Mantenere la propria lingua madre in un paese straniero.
La comunità vietnamita in Corea del Sud è giovane, essendosi formata solo dopo l'instaurazione delle relazioni diplomatiche tra i due Paesi nel 1992. Tuttavia, è una delle comunità in più rapida crescita (attualmente conta quasi 277.000 persone). Di conseguenza, la richiesta di corsi di lingua vietnamita in Corea del Sud è in aumento, soprattutto tra i figli dei vietnamiti residenti all'estero.
Parlando con un giornalista di Kinh tế & Đô thị (Economia e Affari Urbani), la signora Nguyen Thi Le Hoa, presidente dell'Associazione vietnamita di Gwangju e della provincia di Jeolla, ha affermato che la comunità offre corsi gratuiti di lingua vietnamita per bambini, sia online che in presenza.
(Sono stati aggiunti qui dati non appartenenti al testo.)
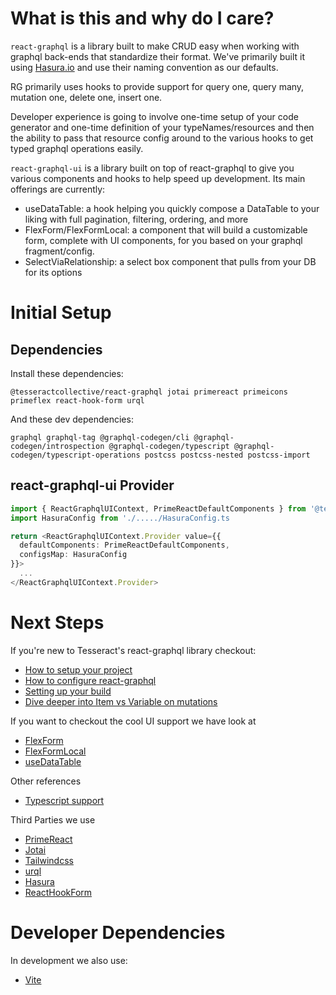 # What is this and why do I care?

`react-graphql` is a library built to make CRUD easy when working with graphql back-ends that standardize their format.  We've primarily built it using [Hasura.io](https://hasura.io) and use their naming convention as our defaults.

RG primarily uses hooks to provide support for query one, query many, mutation one, delete one, insert one.

Developer experience is going to involve one-time setup of your code generator and one-time definition of your typeNames/resources and then the ability to pass that resource config around to the various hooks to get typed graphql operations easily.

`react-graphql-ui` is a library built on top of react-graphql to give you various components and hooks to help speed up development.  Its main offerings are currently: 
* useDataTable: a hook helping you quickly compose a DataTable to your liking with full pagination, filtering, ordering, and more
* FlexForm/FlexFormLocal: a component that will build a customizable form, complete with UI components, for you based on your graphql fragment/config.
* SelectViaRelationship: a select box component that pulls from your DB for its options

# Initial Setup

## Dependencies 
Install these dependencies:

`@tesseractcollective/react-graphql jotai primereact primeicons primeflex react-hook-form urql`

And these dev dependencies:

`graphql graphql-tag @graphql-codegen/cli @graphql-codegen/introspection @graphql-codegen/typescript @graphql-codegen/typescript-operations postcss postcss-nested postcss-import`

## react-graphql-ui Provider

```ts
import { ReactGraphqlUIContext, PrimeReactDefaultComponents } from '@tesseractcollective/react-graphql-ui';
import HasuraConfig from './...../HasuraConfig.ts

return <ReactGraphqlUIContext.Provider value={{
  defaultComponents: PrimeReactDefaultComponents,
  configsMap: HasuraConfig
}}>
  ...
</ReactGraphqlUIContext.Provider>
```

# Next Steps

If you're new to Tesseract's react-graphql library checkout:

* [How to setup your project](SetupYourProject.md)
* [How to configure react-graphql](reactGraphqlConfig.md)
* [Setting up your build](SettingUpYourBuild.md)
* [Dive deeper into Item vs Variable on mutations](ExplainingMutationItemVsVariable.md)

If you want to checkout the cool UI support we have look at

* [FlexForm](FlexForm.md)
* [FlexFormLocal](FlexFormLocal.md)
* [useDataTable](useDataTable.md)

Other references

* [Typescript support](ReactGraphqlTypescriptSupport.md)

Third Parties we use

* [PrimeReact](https://www.primefaces.org/primereact/showcase)
* [Jotai](https://jotai.pmnd.rs/docs/introduction)
* [Tailwindcss](https://tailwindcss.com)
* [urql](https://formidable.com/open-source/urql/docs/)
* [Hasura](https://hasura.io)
* [ReactHookForm](https://react-hook-form.com/api)

# Developer Dependencies

In development we also use:
* [Vite](https://vitejs.dev)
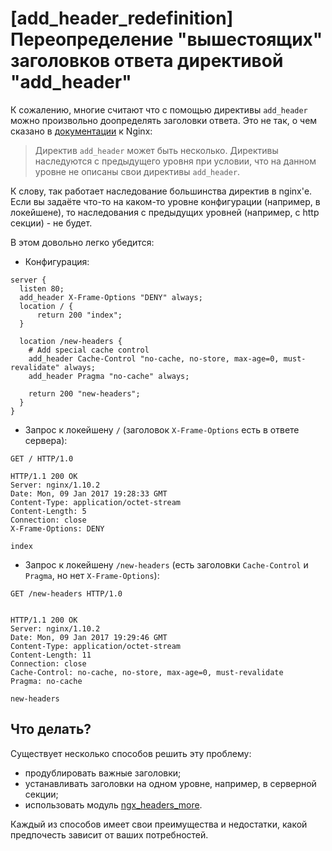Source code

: # [add_header_redefinition] Переопределение "вышестоящих" заголовков ответа директивой "add_header"

К сожалению, многие считают что с помощью директивы `add_header` можно произвольно доопределять заголовки ответа.
Это не так, о чем сказано в [документации](http://nginx.org/ru/docs/http/ngx_http_headers_module.html#add_header) к Nginx:
> Директив `add_header` может быть несколько. Директивы наследуются с предыдущего уровня при условии, что на данном уровне не описаны свои директивы `add_header`.

К слову, так работает наследование большинства директив в nginx'е. Если вы задаёте что-то на каком-то уровне конфигурации (например, в локейшене), то наследования с предыдущих уровней (например, с http секции) - не будет.

В этом довольно легко убедится:
  - Конфигурация:
```nginx
server {
  listen 80;
  add_header X-Frame-Options "DENY" always;
  location / {
      return 200 "index";
  }

  location /new-headers {
    # Add special cache control
    add_header Cache-Control "no-cache, no-store, max-age=0, must-revalidate" always;
    add_header Pragma "no-cache" always;

    return 200 "new-headers";
  }
}
```
  - Запрос к локейшену `/` (заголовок `X-Frame-Options` есть в ответе сервера):
```http
GET / HTTP/1.0

HTTP/1.1 200 OK
Server: nginx/1.10.2
Date: Mon, 09 Jan 2017 19:28:33 GMT
Content-Type: application/octet-stream
Content-Length: 5
Connection: close
X-Frame-Options: DENY

index
```
  - Запрос к локейшену `/new-headers` (есть заголовки `Cache-Control` и `Pragma`, но нет `X-Frame-Options`):
```http
GET /new-headers HTTP/1.0


HTTP/1.1 200 OK
Server: nginx/1.10.2
Date: Mon, 09 Jan 2017 19:29:46 GMT
Content-Type: application/octet-stream
Content-Length: 11
Connection: close
Cache-Control: no-cache, no-store, max-age=0, must-revalidate
Pragma: no-cache

new-headers
```

## Что делать?
Существует несколько способов решить эту проблему:
  - продублировать важные заголовки;
  - устанавливать заголовки на одном уровне, например, в серверной секции;
  - использовать модуль [ngx_headers_more](https://www.nginx.com/resources/wiki/modules/headers_more/).

Каждый из способов имеет свои преимущества и недостатки, какой предпочесть зависит от ваших потребностей. 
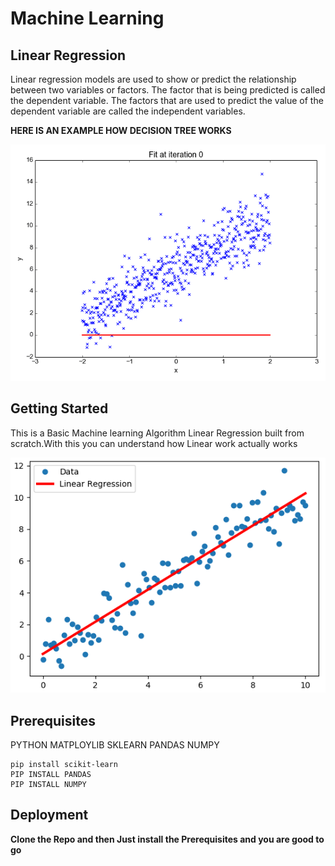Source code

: # Machine Learning
## Linear Regression
Linear regression models are used to show or predict the relationship between two variables or factors. The factor that is being predicted
is called the dependent variable. The factors that are used to predict the value of the dependent variable are called the independent variables.


**HERE IS AN EXAMPLE HOW DECISION TREE WORKS**

<p align="center">
  <img src="Example/Linear Reg working.gif">
</p>

## Getting Started 
This is a Basic Machine learning Algorithm Linear Regression built from scratch.With this you can understand how Linear work actually works

<p align="center">
  <img src="Example/Linear Regresion line.png">
</p>


## Prerequisites

PYTHON
MATPLOYLIB
SKLEARN
PANDAS
NUMPY


```
pip install scikit-learn
PIP INSTALL PANDAS
PIP INSTALL NUMPY
```

## Deployment

**Clone the Repo and then Just install the Prerequisites and you are good to go**
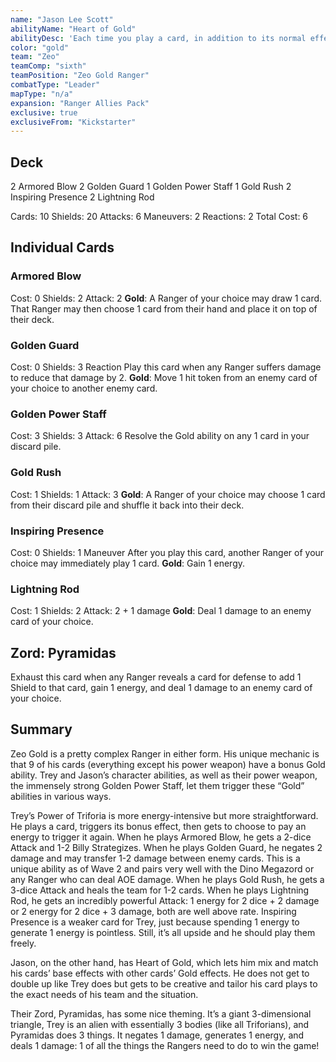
 ```yaml
---
name: "Jason Lee Scott"
abilityName: "Heart of Gold"
abilityDesc: 'Each time you play a card, in addition to its normal effects, you may reveal 1 card from your hand and resolve the "Gold" ability on the revealed card. if you do , place the revealed card on the bottom of your deck and draw 1 card.'
color: "gold"
team: "Zeo"
teamComp: "sixth"
teamPosition: "Zeo Gold Ranger"
combatType: "Leader"
mapType: "n/a"
expansion: "Ranger Allies Pack"
exclusive: true
exclusiveFrom: "Kickstarter"
---
```


## Deck

2 Armored Blow 2 Golden Guard 1 Golden Power Staff 1 Gold Rush 2 Inspiring Presence 2 Lightning Rod

Cards: 10 Shields: 20 Attacks: 6 Maneuvers: 2 Reactions: 2 Total Cost: 6

## Individual Cards

### Armored Blow

Cost: 0 Shields: 2 Attack: 2 **Gold**: A Ranger of your choice may draw 1 card. That Ranger may then choose 1 card from their hand and place it on top of their deck.

### Golden Guard

Cost: 0 Shields: 3 Reaction Play this card when any Ranger suffers damage to reduce that damage by 2. **Gold**: Move 1 hit token from an enemy card of your choice to another enemy card.

### Golden Power Staff

Cost: 3 Shields: 3 Attack: 6 Resolve the Gold ability on any 1 card in your discard pile.

### Gold Rush

Cost: 1 Shields: 1 Attack: 3 **Gold**: A Ranger of your choice may choose 1 card from their discard pile and shuffle it back into their deck.

### Inspiring Presence

Cost: 0 Shields: 1 Maneuver After you play this card, another Ranger of your choice may immediately play 1 card. **Gold**: Gain 1 energy.

### Lightning Rod

Cost: 1 Shields: 2 Attack: 2 + 1 damage **Gold**: Deal 1 damage to an enemy card of your choice.

## Zord: Pyramidas

Exhaust this card when any Ranger reveals a card for defense to add 1 Shield to that card, gain 1 energy, and deal 1 damage to an enemy card of your choice.

## Summary

Zeo Gold is a pretty complex Ranger in either form. His unique mechanic is that 9 of his cards (everything except his power weapon) have a bonus Gold ability. Trey and Jason’s character abilities, as well as their power weapon, the immensely strong Golden Power Staff, let them trigger these “Gold” abilities in various ways.

Trey’s Power of Triforia is more energy-intensive but more straightforward. He plays a card, triggers its bonus effect, then gets to choose to pay an energy to trigger it again. When he plays Armored Blow, he gets a 2-dice Attack and 1-2 Billy Strategizes. When he plays Golden Guard, he negates 2 damage and may transfer 1-2 damage between enemy cards. This is a unique ability as of Wave 2 and pairs very well with the Dino Megazord or any Ranger who can deal AOE damage. When he plays Gold Rush, he gets a 3-dice Attack and heals the team for 1-2 cards. When he plays Lightning Rod, he gets an incredibly powerful Attack: 1 energy for 2 dice + 2 damage or 2 energy for 2 dice + 3 damage, both are well above rate. Inspiring Presence is a weaker card for Trey, just because spending 1 energy to generate 1 energy is pointless. Still, it’s all upside and he should play them freely.

Jason, on the other hand, has Heart of Gold, which lets him mix and match his cards’ base effects with other cards’ Gold effects. He does not get to double up like Trey does but gets to be creative and tailor his card plays to the exact needs of his team and the situation.

Their Zord, Pyramidas, has some nice theming. It’s a giant 3-dimensional triangle, Trey is an alien with essentially 3 bodies (like all Triforians), and Pyramidas does 3 things. It negates 1 damage, generates 1 energy, and deals 1 damage: 1 of all the things the Rangers need to do to win the game!

<!--stackedit_data:
eyJoaXN0b3J5IjpbMTA4NjMyNzQ1M119
-->

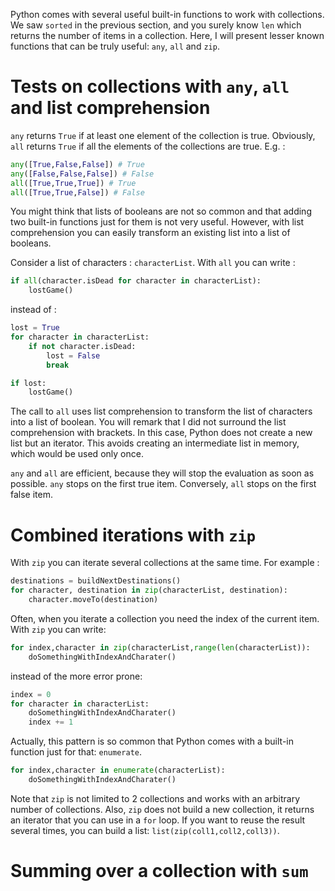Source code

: 
Python comes with several useful built-in functions to work with collections. We saw `sorted` in the previous section, and you surely know `len` which returns the number of items in a collection. Here, I will present lesser known functions that can be truly useful: `any`, `all` and `zip`.

# Tests on collections with `any`, `all` and list comprehension

`any` returns `True` if at least one element of the collection is true. Obviously, `all` returns `True` if all the elements of the collections are true. E.g. : 

```python
any([True,False,False]) # True
any([False,False,False]) # False
all([True,True,True]) # True
all([True,True,False]) # False
```

You might think that lists of booleans are not so common and that adding two built-in functions just for them is not very useful. However, with list comprehension you can easily transform an existing list into a list of booleans.

Consider a list of characters : `characterList`. With `all` you can write : 

```python
if all(character.isDead for character in characterList):
    lostGame()
```

instead of : 

```python
lost = True
for character in characterList:
    if not character.isDead:
        lost = False
        break

if lost:
    lostGame()
```

The call to `all` uses list comprehension to transform the list of characters into a list of boolean. You will remark that I did not surround the list comprehension with brackets. In this case, Python does not create a new list but an iterator. This avoids creating an intermediate list in memory, which would be used only once.

`any` and `all` are efficient, because they will stop the evaluation as soon as possible. `any` stops on the first true item. Conversely, `all` stops on the first false item. 

# Combined iterations with `zip`

With `zip` you can iterate several collections at the same time. For example :

```python
destinations = buildNextDestinations()
for character, destination in zip(characterList, destination):
    character.moveTo(destination)
```

Often, when you iterate a collection you need the index of the current item. With `zip` you can write: 

```python
for index,character in zip(characterList,range(len(characterList)):
    doSomethingWithIndexAndCharater()
```

instead of the more error prone:

```python
index = 0
for character in characterList:
    doSomethingWithIndexAndCharater()
    index += 1
```

Actually, this pattern is so common that Python comes with a built-in function just for that: `enumerate`.
```python
for index,character in enumerate(characterList):
    doSomethingWithIndexAndCharater()
```

Note that `zip` is not limited to 2 collections and works with an arbitrary number of collections. Also, `zip` does not build a new collection, it returns an iterator that you can use in a `for` loop. If you want to reuse the result several times, you can build a list: `list(zip(coll1,coll2,coll3))`.  

# Summing over a collection with `sum`
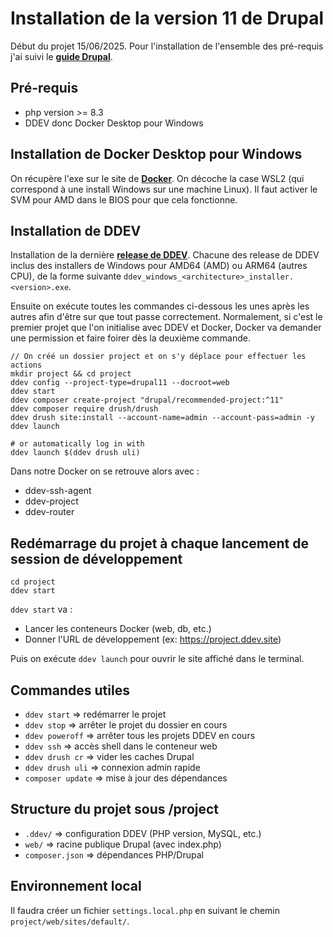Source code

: # Installation de la version 11 de Drupal
Début du projet 15/06/2025.
Pour l'installation de l'ensemble des pré-requis j'ai suivi le [**guide Drupal**](https://www.drupal.org/docs/getting-started/installing-drupal/install-drupal-using-ddev-for-local-development).

## Pré-requis

* php version >= 8.3
* DDEV donc Docker Desktop pour Windows

## Installation de Docker Desktop pour Windows

On récupère l'exe sur le site de [**Docker**](https://www.docker.com/products/docker-desktop/).
On décoche la case WSL2 (qui correspond à une install Windows sur une machine Linux).
Il faut activer le SVM pour AMD dans le BIOS pour que cela fonctionne.

## Installation de DDEV

Installation de la dernière [**release de DDEV**](https://github.com/ddev/ddev/releases).
Chacune des release de DDEV inclus des installers de Windows pour AMD64 (AMD) ou ARM64 (autres CPU), de la forme
suivante `ddev_windows_<architecture>_installer.<version>.exe`.

Ensuite on exécute toutes les commandes ci-dessous les unes après les autres afin d'être
sur que tout passe correctement.
Normalement, si c'est le premier projet que l'on initialise avec DDEV et Docker, Docker
va demander une permission et faire foirer dès la deuxième commande.

```
// On créé un dossier project et on s'y déplace pour effectuer les actions
mkdir project && cd project
ddev config --project-type=drupal11 --docroot=web
ddev start
ddev composer create-project "drupal/recommended-project:^11"
ddev composer require drush/drush
ddev drush site:install --account-name=admin --account-pass=admin -y
ddev launch

# or automatically log in with
ddev launch $(ddev drush uli)
```

Dans notre Docker on se retrouve alors avec :
* ddev-ssh-agent
* ddev-project
* ddev-router

## Redémarrage du projet à chaque lancement de session de développement

```
cd project
ddev start
```

`ddev start` va :
* Lancer les conteneurs Docker (web, db, etc.)
* Donner l'URL de développement (ex: https://project.ddev.site)

Puis on exécute `ddev launch` pour ouvrir le site affiché dans le terminal.

## Commandes utiles

* `ddev start` => redémarrer le projet
* `ddev stop` => arrêter le projet du dossier en cours
* `ddev poweroff`  => arrêter tous les projets DDEV en cours
* `ddev ssh` => accès shell dans le conteneur web
* `ddev drush cr` => vider les caches Drupal
* `ddev drush uli` => connexion admin rapide
* `composer update` => mise à jour des dépendances

## Structure du projet sous /project

* `.ddev/` => configuration DDEV (PHP version, MySQL, etc.)
* `web/` => racine publique Drupal (avec index.php)
* `composer.json` => dépendances PHP/Drupal

## Environnement local

Il faudra créer un fichier `settings.local.php` en suivant le chemin `project/web/sites/default/`.
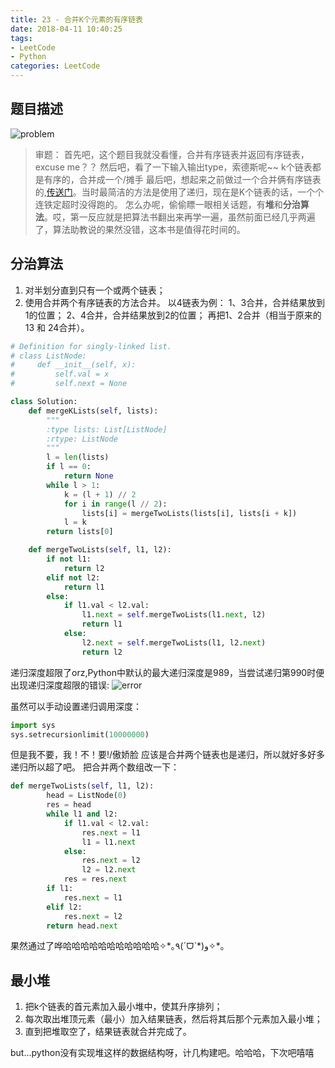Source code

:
 ```yaml
---
title: 23 - 合并K个元素的有序链表
date: 2018-04-11 10:40:25
tags:
- LeetCode
- Python
categories: LeetCode
---
```


## 题目描述
![problem](/images/23.png)

<!-- more -->

>审题：
首先吧，这个题目我就没看懂，合并有序链表并返回有序链表，excuse me？？
然后吧，看了一下输入输出type，索德斯呢~~ k个链表都是有序的，合并成一个/摊手
最后吧，想起来之前做过一个合并俩有序链表的,[传送门](https://leetcode-cn.com/problems/merge-two-sorted-lists/description/)。当时最简洁的方法是使用了递归，现在是K个链表的话，一个个连铁定超时没得跑的。
怎么办呢，偷偷瞟一眼相关话题，有**堆**和**分治算法**。哎，第一反应就是把算法书翻出来再学一遍，虽然前面已经几乎两遍了，算法助教说的果然没错，这本书是值得花时间的。


## 分治算法
1. 对半划分直到只有一个或两个链表；
2. 使用合并两个有序链表的方法合并。
以4链表为例：
	1、3合并，合并结果放到1的位置；
	2、4合并，合并结果放到2的位置；
	再把1、2合并（相当于原来的13 和 24合并）。
```python
# Definition for singly-linked list.
# class ListNode:
#     def __init__(self, x):
#         self.val = x
#         self.next = None

class Solution:
    def mergeKLists(self, lists):
        """
        :type lists: List[ListNode]
        :rtype: ListNode
        """
        l = len(lists)
        if l == 0:
            return None
        while l > 1:
            k = (l + 1) // 2
            for i in range(l // 2):
                lists[i] = mergeTwoLists(lists[i], lists[i + k])
            l = k
        return lists[0]

    def mergeTwoLists(self, l1, l2):
        if not l1:
            return l2
        elif not l2:
            return l1
        else:
            if l1.val < l2.val:
                l1.next = self.mergeTwoLists(l1.next, l2)
                return l1
            else:
                l2.next = self.mergeTwoLists(l1, l2.next)
                return l2
```
递归深度超限了orz,Python中默认的最大递归深度是989，当尝试递归第990时便出现递归深度超限的错误:
![error](/images/error.png)

虽然可以手动设置递归调用深度：
```python
import sys
sys.setrecursionlimit(10000000)
```
但是我不要，我！不！要!/傲娇脸
应该是合并两个链表也是递归，所以就好多好多递归所以超了吧。
把合并两个数组改一下：
```python
def mergeTwoLists(self, l1, l2):
        head = ListNode(0)
        res = head
        while l1 and l2:
            if l1.val < l2.val:
                res.next = l1
                l1 = l1.next
            else:
                res.next = l2
                l2 = l2.next
            res = res.next
        if l1:
            res.next = l1
        elif l2:
            res.next = l2
        return head.next
```
果然通过了哗哈哈哈哈哈哈哈哈哈哈哈✧\*｡٩(ˊᗜˋ*)و✧*｡


## 最小堆
1. 把k个链表的首元素加入最小堆中，使其升序排列；
2. 每次取出堆顶元素（最小）加入结果链表，然后将其后那个元素加入最小堆；
3. 直到把堆取空了，结果链表就合并完成了。

but...python没有实现堆这样的数据结构呀，计几构建吧。哈哈哈，下次吧嘻嘻
```python

```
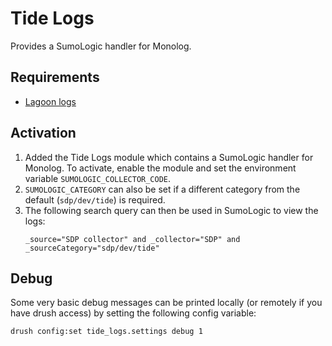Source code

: # Tide Logs
Provides a SumoLogic handler for Monolog.

## Requirements

  - [Lagoon logs](https://drupal.org/project/lagoon_logs)


## Activation

1. Added the Tide Logs module which contains a SumoLogic handler for Monolog. To activate, enable the module and set the environment variable `SUMOLOGIC_COLLECTOR_CODE`.
2. `SUMOLOGIC_CATEGORY` can also be set if a different category from the default (`sdp/dev/tide`) is required.
3. The following search query can then be used in SumoLogic to view the logs:
   ```
   _source="SDP collector" and _collector="SDP" and _sourceCategory="sdp/dev/tide"
   ```

## Debug

Some very basic debug messages can be printed locally (or remotely if you have drush access) by setting the following config variable:
```
drush config:set tide_logs.settings debug 1
```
Secondo lei, la lingua vietnamita è l'identità del popolo vietnamita e, finché verrà utilizzata, la cultura vietnamita rimarrà viva. Inoltre, i figli degli espatriati vietnamiti in Corea hanno un'eredità mista vietnamita e coreana, quindi la possibilità per loro di preservare la cultura vietnamita in Corea è estremamente significativa.

Con l'attuazione della sua politica multiculturale, il governo coreano ha sostenuto centri multiculturali in province e città di tutto il paese per insegnare il vietnamita ai bambini di famiglie coreano-vietnamite e agli studenti coreani interessati ad apprendere la lingua vietnamita.
Dal 2014, la Corea del Sud ha scelto il vietnamita come seconda lingua straniera nell'esame di ammissione all'università. Dal 2018, alcune scuole superiori hanno inoltre incluso il vietnamita come materia ufficiale.